One of the consulting firms we work with, Hugely Expensive Consulting, has come out with a new platform for non-cash benefits, such as discounts and vouchers. Meanwhile the Higher Beings, our executive team, have also demanded that we review the executive perks that we offer. That makes another unexpected project on my desk. Uff.
I point out to Big Bad Boss that we are tied in to our current supplier until the end of next year, and it would mean yet another interface drama to move to a new system. Big Bad Boss bats these details away with a waft of his hand. He tells me to get a few firms in to look at, and that I should make sure I include the new platform from Hugely Expensive Consulting. Could it be, I wonder, that they have taken him for a nice lunch again?

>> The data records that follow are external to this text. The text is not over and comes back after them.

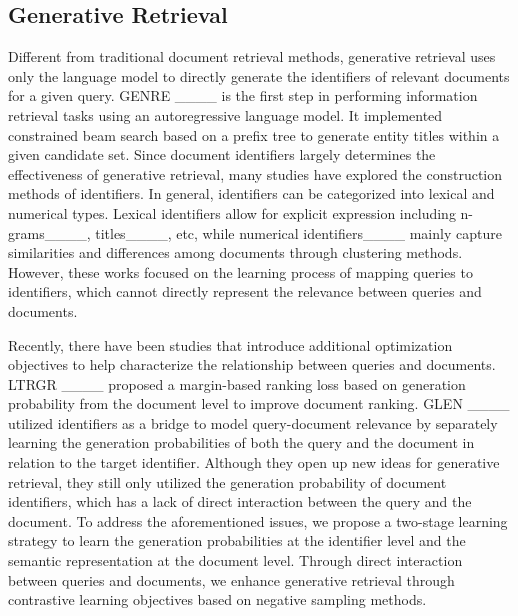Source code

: \subsection{Generative Retrieval}
Different from traditional document retrieval methods, generative retrieval uses only the language model to directly generate the identifiers of relevant documents for a given query. GENRE ____ is the first step in performing information retrieval tasks using an autoregressive language model. It implemented constrained beam search based on a prefix tree to generate entity titles within a given candidate set. 
Since document identifiers largely determines the effectiveness of generative retrieval, many studies have explored the construction methods of identifiers. 
In general, identifiers can be categorized into lexical and numerical types. Lexical identifiers allow for explicit expression including n-grams____, titles____, etc, while numerical identifiers____ mainly capture similarities and differences among documents through clustering methods. 
However, these works focused on the learning process of mapping queries to identifiers, which cannot directly represent the relevance between queries and documents.

Recently, there have been studies that introduce additional optimization objectives to help characterize the relationship between queries and documents.
LTRGR ____ proposed a margin-based ranking loss based on generation probability from the document level to improve document ranking.
GLEN ____ utilized identifiers as a bridge to model query-document relevance by separately learning the generation probabilities of both the query and the document in relation to the target identifier.
Although they open up new ideas for generative retrieval, they still only utilized the generation probability of document identifiers, which has a lack of direct interaction between the query and the document.
To address the aforementioned issues, we propose a two-stage learning strategy to learn the generation probabilities at the identifier level and the semantic representation at the document level.  
Through direct interaction between queries and documents, we enhance generative retrieval through contrastive learning objectives based on negative sampling methods.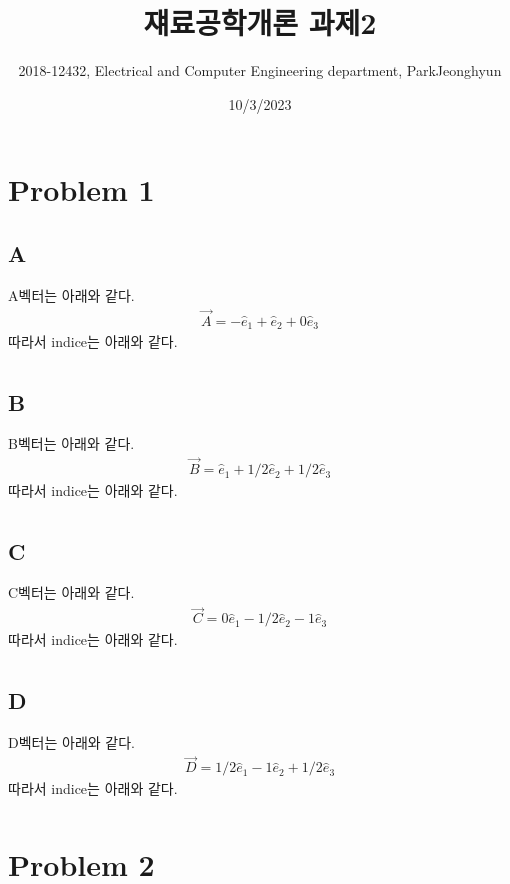 \documentclass[a4paper]{oblivoir}
\title{쟤료공학개론 과제2}
\author{2018-12432, Electrical and Computer Engineering department, ParkJeonghyun}
\date{10/3/2023}
\begin{document}
\maketitle
\section{Problem 1}
\subsection{A}
A벡터는 아래와 같다.
\begin{align}
	\vec{A} = -\hat{e}_{1}  + \hat{e}_{2} + 0 \hat{e}_{3}
\end{align}
따라서 indice는 아래와 같다.
\begin{align}
	[\bar{1}10]
\end{align}

\subsection{B}
B벡터는 아래와 같다.
\begin{align}
	\vec{B} = \hat{e}_{1}  + 1/2 \hat{e}_{2} + 1/2 \hat{e}_{3}
\end{align}
따라서 indice는 아래와 같다.
\begin{align}
	[211]
\end{align}

\subsection{C}
C벡터는 아래와 같다.
\begin{align}
	\vec{C} = 0\hat{e}_{1}  - 1/2 \hat{e}_{2} - 1 \hat{e}_{3}
\end{align}
따라서 indice는 아래와 같다.
\begin{align}
	[0\bar{1}\bar{2}]
\end{align}

\subsection{D}
D벡터는 아래와 같다.
\begin{align}
	\vec{D} = 1/2\hat{e}_{1}  - 1 \hat{e}_{2} + 1/2 \hat{e}_{3}
\end{align}
따라서 indice는 아래와 같다.
\begin{align}
	[1\bar{2}1]
\end{align}

\section{Problem 2}
\end{document}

My contact at Hugely Expensive wants to know our budget and details of the request for proposal (RFP). At this stage, we just want to have a look, I say, hoping I don’t end up having to go through the whole rigmarole of an RFP. Our current supplier will demo their platform too, and I also take the opportunity to invite a funky firm offering connected benefits, a sort of internal eBay just for employees. I met the chief executive officer at a networking event and thought he was cute; Big Bad Boss is not the only one who can be biased.
Making the pitch
Hugely Expensive is taking this demo very seriously. They have sent in not two, but four consultants, all in smart blue suits. As it is only Big Bad Boss and me from our side, we are a bit overwhelmed. One of the suits is the vice president of hugely expensive platforms, so we are particularly honoured.
The sales people speak in a way that could make an egg-timer sound exciting. I can’t remember their actual pitch, but there was a lot of talk about ‘intuitive digital platforms’ and ‘data-led strategy’ for employee engagement. I understand the individual words, but what does that really get us? A hugely expensive fee, that’s what.

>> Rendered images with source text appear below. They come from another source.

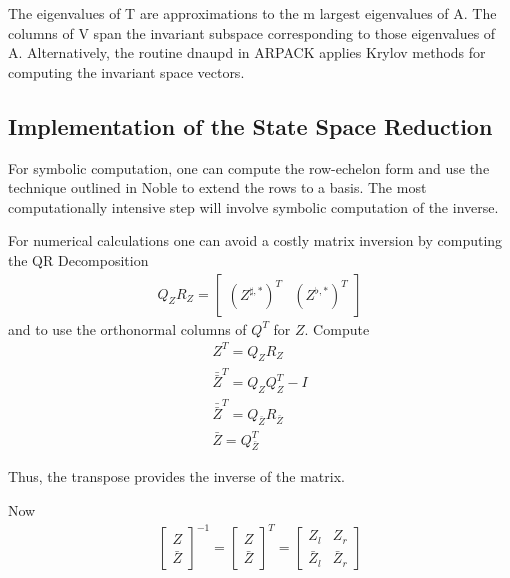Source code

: \documentclass{article}
\begin{document}
{The eigenvalues of T are approximations to the m largest eigenvalues of A.
The columns of V span the invariant subspace corresponding 
to those eigenvalues of A.
Alternatively, the routine dnaupd in ARPACK applies Krylov methods for computing
the invariant space vectors.



\subsection{Implementation of the State Space Reduction}

 

For symbolic computation, one can compute the row-echelon form and use the
technique outlined in Noble to extend the rows to a basis. The most computationally intensive step will involve symbolic computation of the inverse.






For numerical calculations one can avoid a costly matrix inversion
by computing the QR Decomposition
\begin{gather*}
Q_Z R_Z=\begin{bmatrix}
(Z^{\sharp,\ast})^T  &(Z^{\flat,\ast})^T  
\end{bmatrix}
\end{gather*}
and to use the orthonormal columns of $Q^T$ for $Z$.
Compute
\begin{gather*}
  Z^T = Q_Z R_Z\\
\bar{\bar{Z}}^T = Q_Z Q_Z^T - I\\
\bar{\bar{Z}}^T=Q_{\bar{Z}} R_{\bar{Z}}\\
\bar{Z}=Q_{\bar{Z}}^T
\end{gather*}

Thus, the transpose provides the inverse of the matrix.

Now 
\begin{gather*}
    \begin{bmatrix}
    Z \\ \bar{Z}
  \end{bmatrix}
^{-1} =     \begin{bmatrix}
    Z \\ \bar{Z}
  \end{bmatrix}
^T= 
  \begin{bmatrix}
    Z_l&Z_r\\
\bar{Z}_l&\bar{Z}_r
  \end{bmatrix} 
\end{gather*}




}
\end{document}
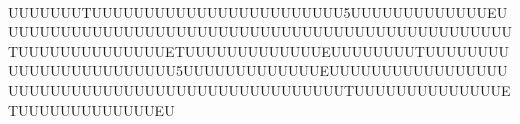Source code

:  UUUUUUUTUUUUUUUUUUUUUUUUUUUUUUUU5UUUUUUUUUUUUUEUUUUUUUUUUUUUUUUUUUUUUUUUUUUUUUUUUUUUUUUUUUUUUUUUTUUUUUUUUUUUUUUETUUUUUUUUUUUUUEUUUUUUUUTUUUUUUUUUUUUUUUUUUUUUUUU5UUUUUUUUUUUUUEUUUUUUUUUUUUUUUUUUUUUUUUUUUUUUUUUUUUUUUUUUUUUUUUUTUUUUUUUUUUUUUUETUUUUUUUUUUUUUEU
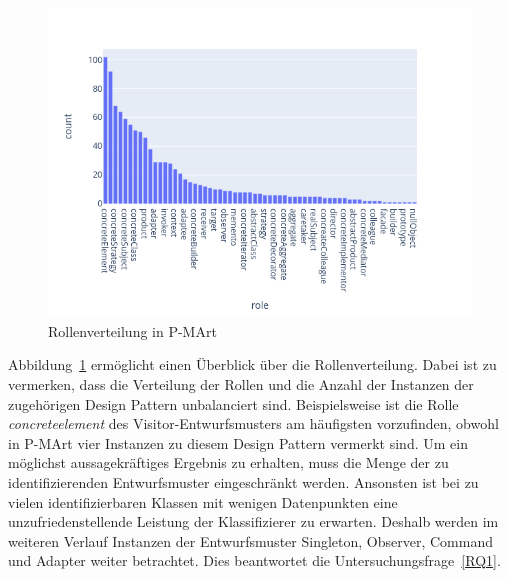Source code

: \pagebreak

\begin{figure}[h]
    \centering
    \includegraphics[scale=0.6]{figures/role_dist.png}
    \caption{Rollenverteilung in P-MArt}
    \label{fig:role_dist}
\end{figure}

Abbildung~\ref{fig:role_dist} ermöglicht einen Überblick über die Rollenverteilung.
Dabei ist zu vermerken, dass die Verteilung der Rollen und die Anzahl der Instanzen der zugehörigen Design Pattern unbalanciert sind. Beispielsweise ist die Rolle \textit{concreteelement} des Visitor-Entwurfsmusters am häufigsten vorzufinden, obwohl in P-MArt vier Instanzen zu diesem Design Pattern vermerkt sind.
Um ein möglichst aussagekräftiges Ergebnis zu erhalten, muss die Menge der zu identifizierenden Entwurfsmuster eingeschränkt werden. Ansonsten ist bei zu vielen identifizierbaren Klassen mit wenigen Datenpunkten eine unzufriedenstellende Leistung der Klassifizierer zu erwarten.
Deshalb werden im weiteren Verlauf Instanzen der Entwurfsmuster Singleton, Observer, Command und Adapter weiter betrachtet.
Dies beantwortet die Untersuchungsfrage~\ref{RQ1}.

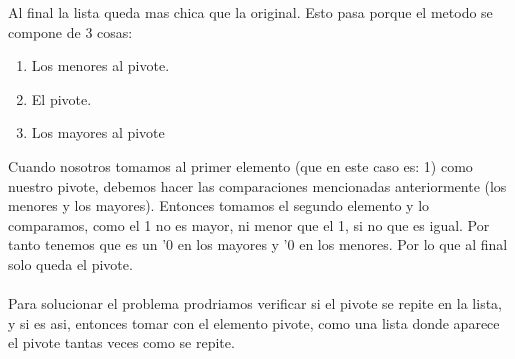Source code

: \documentclass[12pt]{exam}
\begin{document}
\begin{enumerate}
\justifying
Al final la lista queda mas chica que la original. Esto pasa porque el metodo se compone de 3 cosas:

\begin{enumerate}
    \item Los menores al pivote.
    \item El pivote.
    \item Los mayores al pivote
\end{enumerate}

\justifying
Cuando nosotros tomamos al primer elemento (que en este caso es: 1) como nuestro pivote, debemos hacer las comparaciones mencionadas anteriormente (los menores y los mayores). Entonces tomamos el segundo elemento y lo comparamos, como el 1 no es mayor, ni menor que el 1, si no que es igual. Por tanto tenemos que es un '0 en los mayores y '0 en los menores. Por lo que al final solo queda el pivote.
\\
\\
\justifying
Para solucionar el problema prodriamos verificar si el pivote se repite en la lista, y si es asi, entonces tomar con el elemento pivote, como una lista donde aparece el pivote tantas veces como se repite.

\end{enumerate}
\end{document}
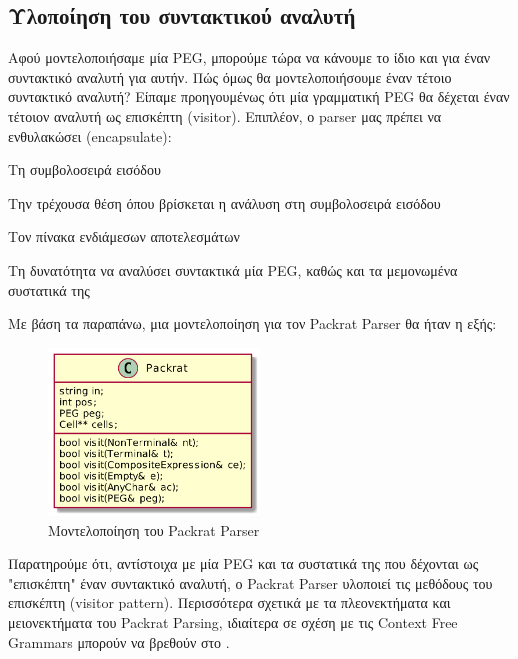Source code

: \subsection{Υλοποίηση του συντακτικού αναλυτή}

Αφού μοντελοποιήσαμε μία PEG, μπορούμε τώρα να κάνουμε το ίδιο και για έναν συντακτικό αναλυτή για αυτήν. 
Πώς όμως θα μοντελοποιήσουμε έναν τέτοιο συντακτικό αναλυτή?
Είπαμε προηγουμένως ότι μία γραμματική PEG θα δέχεται έναν τέτοιον αναλυτή ως επισκέπτη (visitor).
Επιπλέον, ο parser μας πρέπει να ενθυλακώσει (encapsulate):

\begin{description}[font=$\bullet$\scshape\bfseries]
	\item Τη συμβολοσειρά εισόδου
	\item Την τρέχουσα θέση όπου βρίσκεται η ανάλυση στη συμβολοσειρά εισόδου
	\item Τον πίνακα ενδιάμεσων αποτελεσμάτων
	\item Τη δυνατότητα να αναλύσει συντακτικά μία PEG, καθώς και τα μεμονωμένα συστατικά της
\end{description}

Με βάση τα παραπάνω, μια μοντελοποίηση για τον Packrat Parser θα ήταν η εξής:

\begin{figure}[h]
    \centering
	\includegraphics[width=0.50\textwidth]{uml/packrat}
	\caption{Μοντελοποίηση του Packrat Parser}
    \label{fig:packrat_parser}
\end{figure}

\newpage
Παρατηρούμε ότι, αντίστοιχα με μία PEG και τα συστατικά της που δέχονται ως "επισκέπτη" έναν συντακτικό αναλυτή, ο Packrat Parser υλοποιεί τις μεθόδους του επισκέπτη (visitor pattern).
Περισσότερα σχετικά με τα πλεονεκτήματα και μειονεκτήματα του Packrat Parsing, ιδιαίτερα σε σχέση με τις Context Free Grammars μπορούν να βρεθούν στο \cite{Ford2004}.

Behind the spin, all Hugely Expensive really seems to offer is a glorified website, with some discounts on individual purchases. There are apps for that, I think. Perhaps we just send out a link to a voucher site and be done with it.

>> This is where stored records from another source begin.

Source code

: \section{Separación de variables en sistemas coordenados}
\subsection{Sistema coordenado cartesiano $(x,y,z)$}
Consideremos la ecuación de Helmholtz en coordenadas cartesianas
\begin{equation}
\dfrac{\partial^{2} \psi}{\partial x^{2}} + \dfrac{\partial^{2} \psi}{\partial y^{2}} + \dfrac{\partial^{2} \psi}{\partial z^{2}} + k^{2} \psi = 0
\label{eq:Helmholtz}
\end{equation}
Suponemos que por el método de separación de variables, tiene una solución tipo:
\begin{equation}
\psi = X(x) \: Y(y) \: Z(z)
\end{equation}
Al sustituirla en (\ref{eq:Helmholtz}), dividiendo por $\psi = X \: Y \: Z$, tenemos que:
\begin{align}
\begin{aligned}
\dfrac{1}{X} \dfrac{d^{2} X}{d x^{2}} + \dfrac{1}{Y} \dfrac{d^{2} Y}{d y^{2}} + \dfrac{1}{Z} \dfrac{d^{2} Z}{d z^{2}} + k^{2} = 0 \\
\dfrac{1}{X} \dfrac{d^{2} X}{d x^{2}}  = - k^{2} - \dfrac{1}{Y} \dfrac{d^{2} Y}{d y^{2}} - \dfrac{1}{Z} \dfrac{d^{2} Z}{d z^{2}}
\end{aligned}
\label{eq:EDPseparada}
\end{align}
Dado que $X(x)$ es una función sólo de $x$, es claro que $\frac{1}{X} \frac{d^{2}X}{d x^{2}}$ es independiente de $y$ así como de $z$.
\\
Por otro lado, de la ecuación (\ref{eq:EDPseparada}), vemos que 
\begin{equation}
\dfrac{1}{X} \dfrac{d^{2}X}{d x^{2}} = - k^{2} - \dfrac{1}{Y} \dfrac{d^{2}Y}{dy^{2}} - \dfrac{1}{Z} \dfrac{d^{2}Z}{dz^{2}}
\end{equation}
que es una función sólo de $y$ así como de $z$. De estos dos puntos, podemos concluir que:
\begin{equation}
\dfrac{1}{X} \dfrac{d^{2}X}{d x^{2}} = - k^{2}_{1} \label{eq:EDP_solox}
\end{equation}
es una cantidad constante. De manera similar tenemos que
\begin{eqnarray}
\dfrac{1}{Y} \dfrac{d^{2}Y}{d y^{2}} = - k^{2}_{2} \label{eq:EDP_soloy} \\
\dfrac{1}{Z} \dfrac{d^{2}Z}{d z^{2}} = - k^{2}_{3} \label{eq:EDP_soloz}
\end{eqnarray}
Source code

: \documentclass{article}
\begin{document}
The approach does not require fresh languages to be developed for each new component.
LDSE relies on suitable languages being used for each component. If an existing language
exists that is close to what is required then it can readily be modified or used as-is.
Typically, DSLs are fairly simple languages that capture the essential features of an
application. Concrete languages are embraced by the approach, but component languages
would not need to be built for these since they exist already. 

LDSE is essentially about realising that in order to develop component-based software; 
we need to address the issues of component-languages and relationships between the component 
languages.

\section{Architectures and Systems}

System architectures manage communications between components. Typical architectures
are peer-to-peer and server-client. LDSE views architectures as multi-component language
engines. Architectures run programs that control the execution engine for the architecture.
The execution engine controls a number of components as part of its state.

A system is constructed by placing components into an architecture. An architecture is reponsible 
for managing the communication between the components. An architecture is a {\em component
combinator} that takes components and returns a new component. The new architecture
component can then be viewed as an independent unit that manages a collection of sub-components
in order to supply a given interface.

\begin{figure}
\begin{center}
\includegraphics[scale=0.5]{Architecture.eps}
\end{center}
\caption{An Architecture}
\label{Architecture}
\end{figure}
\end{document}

Big Bad Boss mentions that the Higher Beings have a particular interest in perquisites, so Hugely spend a lot of time showing us their C-suite where, at huge additional cost, we can offer discounts to high-end goods, services, and venues with special corporate subsidies for senior management. Big Bad Boss gets particularly excited by the golf venue page and I feel like palming my forehead. They leave us with a goody bag containing a rather nice notebook and a box of golf balls. No one can say they haven’t thought through their pitch.
Next up is my handsome friend from the networking event. He strolls in 15 minutes late in a t-shirt and jeans. He still looks great and his presentation is brilliant. He is lively and articulate. He paces up and down running his hands through his hair as if our questions have foxed him, but then shows us he has all the answers down pat. It is his own company and he is so passionate about the product, I am almost wooed. However, his platform offers little on perks that our existing supplier doesn’t already. His main selling point is the way his platform uses the site to connect employees around the world to create their own voluntary benefits through a bartering system. It’s an interesting and creative idea but, cuteness aside, I don’t think it would really work for us. I can see Big Bad Boss doesn’t either. He’s fiddling with his glasses. Bad sign.
I have deliberately put our existing supplier, Smarmy Consulting, up last. Oily Oliver we already know, and he’s brought along a new guy, James. I can see James is here to sell. He, too, spouts off about the intuitive digital technology and strategic data analysis, but manages to steer clear of the worst corporate speak so that Big Bad Boss and I can stay awake.
Oliver demos the system. It is, in fact, pretty much our current tool, but they’ve made it look great for this demo. They’ve added a few options that we haven’t been utilising, like setting up special employee groups. It’s spooky, but all the offers they show relate to golf or cycling products, and they just happen to display several discounted golf resorts.
Big Bad Boss asks a few questions, which Oliver is readily able to answer. So he should; I told him what questions to expect. Big Bad Boss wants to know how much it would cost to get them to upgrade our platform. It’s more than it’s worth, but a lot less than Hugely Expensive.
Considering the options
When they’ve gone, Big Bad Boss and I meet to discuss. It is in my interest to stick with Smarmy; it’s cheaper and, more importantly, involves no extra work for me.
Big Bad Boss needs to give the Higher Beings the idea they’ve got something special; we can package the Smarmy tool so that it looks like an improvement, but the Hugely Expensive platform alone allows us to subsidise certain products for certain employee groups.
I say that adding pure subsidies for executives leads to unfavourable publicity, both internally and externally. They get enough stick over their eye-watering salaries, as reported in the accounts. I’ve no idea if extra discounts on golf holidays would end up being reportable for company directors, but I say it anyway. Big Bad Boss nods.
I do find if you say something with enough confidence, people don’t question it.